78. agusti - January 20, 2010 at 09:54 am
This article raises lots of questions, some the author intended and perhaps some she did not. As a doctoral student at an ivy-league institution who is not from an "ivy-league" background, I was surprised upon arriving at said ILU at the sort of "keeping up with the Joneses" mentality of my fellow PhD students, who seemed to be worried about things a lot like the ones Benson mentions - clothes, cars, vacations [ok, Benson doesn't mention vacations] etc., all of which seemed completely absurd to me as I assumed that everyone knew that we were all just "playing professor" until we found out which small handful of us would actually get jobs in the field we were studying. Of course we couldn't afford to dress like our professors, drive cars like our professors, eat in the same restaurants as our professors (or any restaurant, for that matter).
Don't we all know that graduate school in an area like Dr Benson's (and most of our areas) is a wild gamble even when it's "free" (via assistantships/stipends etc) and and absoltuely insane one when it means going tens of thousands of dollars into debt? I would never have dreamed of borrowing so much as a dime to do what I have done, given the odds of landing a job that would let me pay it all back. I'd say, all thing considered, Benson gambled and WON - big.

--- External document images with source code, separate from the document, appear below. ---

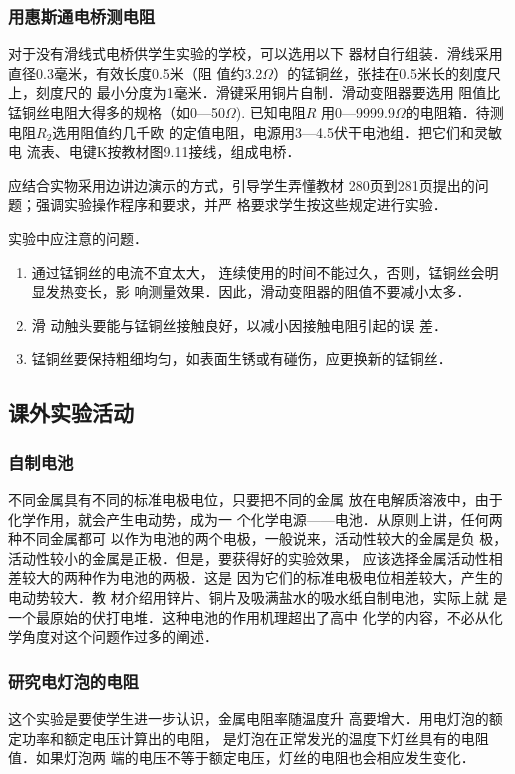 \subsubsection{用惠斯通电桥测电阻}
对于没有滑线式电桥供学生实验的学校，可以选用以下
器材自行组装．滑线采用直径0.3毫米，有效长度0.5米（阻
值约3.2$\Omega$）的锰铜丝，张挂在0.5米长的刻度尺上，刻度尺的
最小分度为1毫米．滑键采用铜片自制．滑动变阻器要选用
阻值比锰铜丝电阻大得多的规格（如0—50$\Omega$). 已知电阻$R$
用0—9999.9$\Omega$的电阻箱．待测电阻$R_2$选用阻值约几千欧
的定值电阻，电源用3—4.5伏干电池组．把它们和灵敏电
流表、电键K按教材图9.11接线，组成电桥．

应结合实物采用边讲边演示的方式，引导学生弄懂教材
280页到281页提出的问题；强调实验操作程序和要求，并严
格要求学生按这些规定进行实验．

实验中应注意的问题．
\begin{enumerate}
\item 通过锰铜丝的电流不宜太大，
连续使用的时间不能过久，否则，锰铜丝会明显发热变长，影
响测量效果．因此，滑动变阻器的阻值不要减小太多．    
\item 滑
动触头要能与锰铜丝接触良好，以减小因接触电阻引起的误
差．    
\item 锰铜丝要保持粗细均匀，如表面生锈或有碰伤，应更换新的锰铜丝．
\end{enumerate}

\subsection{课外实验活动}
\subsubsection{自制电池}
不同金属具有不同的标准电极电位，只要把不同的金属
放在电解质溶液中，由于化学作用，就会产生电动势，成为一
个化学电源——电池．从原则上讲，任何两种不同金属都可
以作为电池的两个电极，一般说来，活动性较大的金属是负
极，活动性较小的金属是正极．但是，要获得好的实验效果，
应该选择金属活动性相差较大的两种作为电池的两极．这是
因为它们的标准电极电位相差较大，产生的电动势较大．教
材介绍用锌片、铜片及吸满盐水的吸水纸自制电池，实际上就
是一个最原始的伏打电堆．这种电池的作用机理超出了高中
化学的内容，不必从化学角度对这个问题作过多的阐述．

\subsubsection{研究电灯泡的电阻}

这个实验是要使学生进一步认识，金属电阻率随温度升
高要增大．用电灯泡的额定功率和额定电压计算出的电阻，
是灯泡在正常发光的温度下灯丝具有的电阻值．如果灯泡两
端的电压不等于额定电压，灯丝的电阻也会相应发生变化．


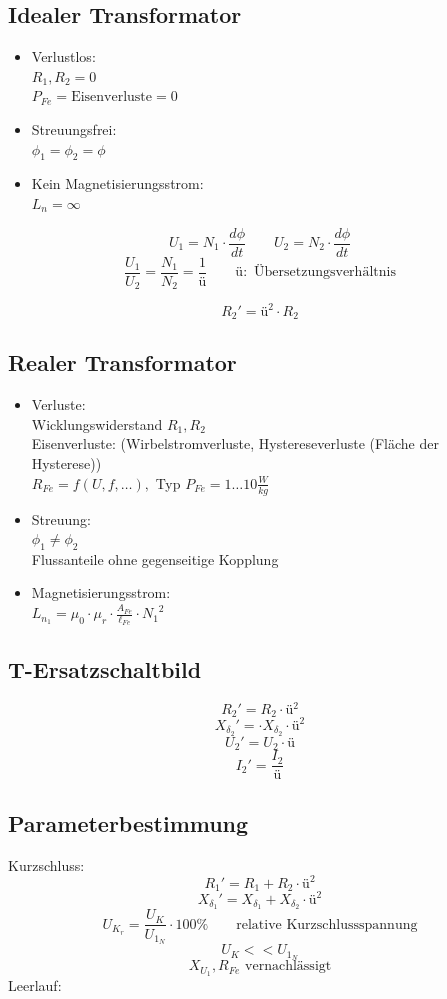 \subsection{Idealer Transformator}
\begin{itemize}
  \item Verlustlos: \\
        $R_1, R_2 = 0$ \\
        $P_{Fe} = \text{Eisenverluste} = 0$
  \item Streuungsfrei: \\
        $\phi_1 = \phi_2 = \phi$
  \item Kein Magnetisierungsstrom: \\
        $L_n = \infty$
\end{itemize}
\[ U_1 = N_1 \cdot \frac{d \phi}{d t} \qquad U_2 = N_2 \cdot \frac{d \phi}{d t} \]
\[ \frac{U_1}{U_2} = \frac{N_1}{N_2} = \frac{1}{ü} \qquad ü:\text{ Übersetzungsverhältnis} \]

\[ R_2' = ü^2 \cdot R_2 \]

\subsection{Realer Transformator}
\begin{itemize}
  \item Verluste: \\
        Wicklungswiderstand $R_1, R_2$ \\
        Eisenverluste: 
        (Wirbelstromverluste, Hystereseverluste (Fläche der Hysterese)) \\
        $R_{Fe} = f(U, f, \dots), $ Typ $P_{Fe} = 1 \dots 10 \frac{W}{kg}$
  \item Streuung: \\
        $\phi_1 \neq \phi_2$ \\
        Flussanteile ohne gegenseitige Kopplung 
  \item Magnetisierungsstrom: \\
        $L_{n_1} 
        = \mu_0 \cdot \mu_r \cdot \frac{A_{Fe}}{\ell_{Fe}} \cdot {N_1}^2$
\end{itemize}

\subsection{T-Ersatzschaltbild}
\[ R_2' = R_2 \cdot ü^2 \]
\[ X_{\delta_2}' = \cdot X_{\delta_2} \cdot ü^2 \]
\[ U_2' = U_2 \cdot ü \]
\[ I_2' = \frac{I_2}{ü} \]

\subsection{Parameterbestimmung}
Kurzschluss: 
\[ R_1' = R_1 + R_2 \cdot ü^2 \]
\[ X_{\delta_1}' = X_{\delta_1} + X_{\delta_2} \cdot ü^2 \]
\[ U_{K_r} = \frac{U_K}{U_{1_N}} \cdot 100 \% 
\qquad \text{relative Kurzschlussspannung} \]
\[ U_K << U_{1_N}  \]
\[ X_{U_1}, R_{Fe} \text{ vernachlässigt} \]
Leerlauf:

Which brings me to my next point, which I'll begin by asking if anyone has taken a look at Dartmouth salaries lately. Last I checked (just now), an average AP salary at Dartmouth is about $80,000/year and that area of the country is certainly not among the most expensive there are (unless Benson wants to buy a home in downtown Hanover, in which case she's still trying to keep up with the Professor Joneses). How much debt do you have to be in to not be able to pay it down on a salary like that? Let's imagine she's carying $60,000 in debt. How hard would it be to live in NH on 3/4 of her salary (60k), pay 20k a year toward debt and be done with it in three years? On that schedule she could be well on her way to saving for kids' college tuition and a home well before many of us do.
Not knowing what the exact figures are, it's hard to know how much of a "hole" she is really in, but I'd say it has to be pretty damn deep to not be able to get out of it on 80k/year.
79. asknelly - January 24, 2010 at 07:42 am
This article left a funny impression on me - I interpreted many of its arguments as personal grievances that seem petty and narcissistic. (especially the off-topic deadbeat dad paragraph)
What is the average salary of a Dartmouth professor? $40K, 50, 60, 70+? If you have 100K in student loans, and a salary of $50K, your individual returns to education should still be very positive. (if your spending is modest)
My wife and I have a phd and a masters degree, and at the moment, we exist on about $30K a year (while paying down $30K in student loans). We are comfortable, happily living, without bitterness. We were fortunate to have the opportunity to chose academia over jobs with better fiscal rewards. Today we chose to work part-time, so we can volunteer our time to causes we enjoy. We chose not to own real estate (it's historically a bad investment anyways), or cars, or participate in consumerism. These are the choices we make, the choices we all have to make.
If you can't live on a Dartmouth salary, than I think its your spending that needs better managed. I don't feel sorry for you, nor do I imagine most readers will. The 'shame of poverty' mentioned here is a concept foreign to me - does a phd holder really live with such social insecurities? I thought academics were free of the trap of keeping up with the joneses?
I've always felt Americans make the mistake of comparing their personal wealth to that of CEOs, celebrities and athlete salaries, instead of comparing with similar jobs in other parts of the world. Your dollar buys more, locally, than probably any country on earth.